[Source data]
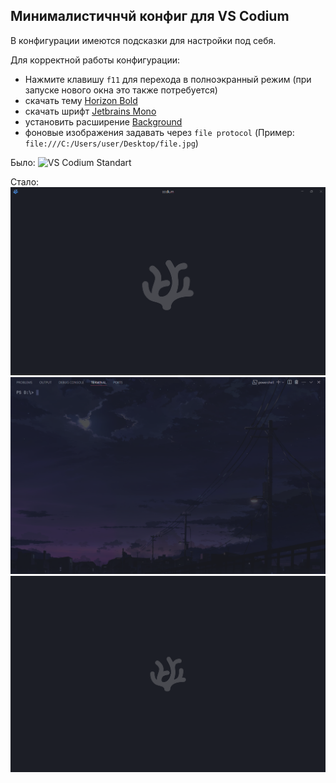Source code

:

## Минималистичнчй конфиг для VS Codium

В конфигурации имеются подсказки для настройки под себя.

Для корректной работы конфигурации:
- Нажмите клавишу `f11` для перехода в полноэкранный режим (при запуске нового окна это также потребуется)
- скачать тему [Horizon Bold](https://github.com/jolaleye/horizon-theme-vscode)
- скачать шрифт [Jetbrains Mono](https://www.jetbrains.com/lp/mono)
- установить расширение [Background](https://github.com/shalldie/vscode-background)
- фоновые изображения задавать через `file protocol` (Пример: `file:///C:/Users/user/Desktop/file.jpg`)

Было:
![VS Codium Standart](img/vs-code-standart.png)

Стало:
![VS Codium Minimal](img/vs-codium-minimal.png)
![VS Codium Terminal](img/terminal.png)
![VS Codium Terminal](img/vs-codium-minimal-f11.png)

**DESCRIPTION OF THE TASK**
Omit the pictures and set down the records exactly.

**RESPONSE TO THE TASK**
Source code

:

## Минималистичнчй конфиг для VS Codium

В конфигурации имеются подсказки для настройки под себя.

Для корректной работы конфигурации:
- Нажмите клавишу `f11` для перехода в полноэкранный режим (при запуске нового окна это также потребуется)
- скачать тему [Horizon Bold](https://github.com/jolaleye/horizon-theme-vscode)
- скачать шрифт [Jetbrains Mono](https://www.jetbrains.com/lp/mono)
- установить расширение [Background](https://github.com/shalldie/vscode-background)
- фоновые изображения задавать через `file protocol` (Пример: `file:///C:/Users/user/Desktop/file.jpg`)

Было:
![VS Codium Standart](img/vs-code-standart.png)

Стало:
![VS Codium Minimal](img/vs-codium-minimal.png)
![VS Codium Terminal](img/terminal.png)
![VS Codium Terminal](img/vs-codium-minimal-f11.png)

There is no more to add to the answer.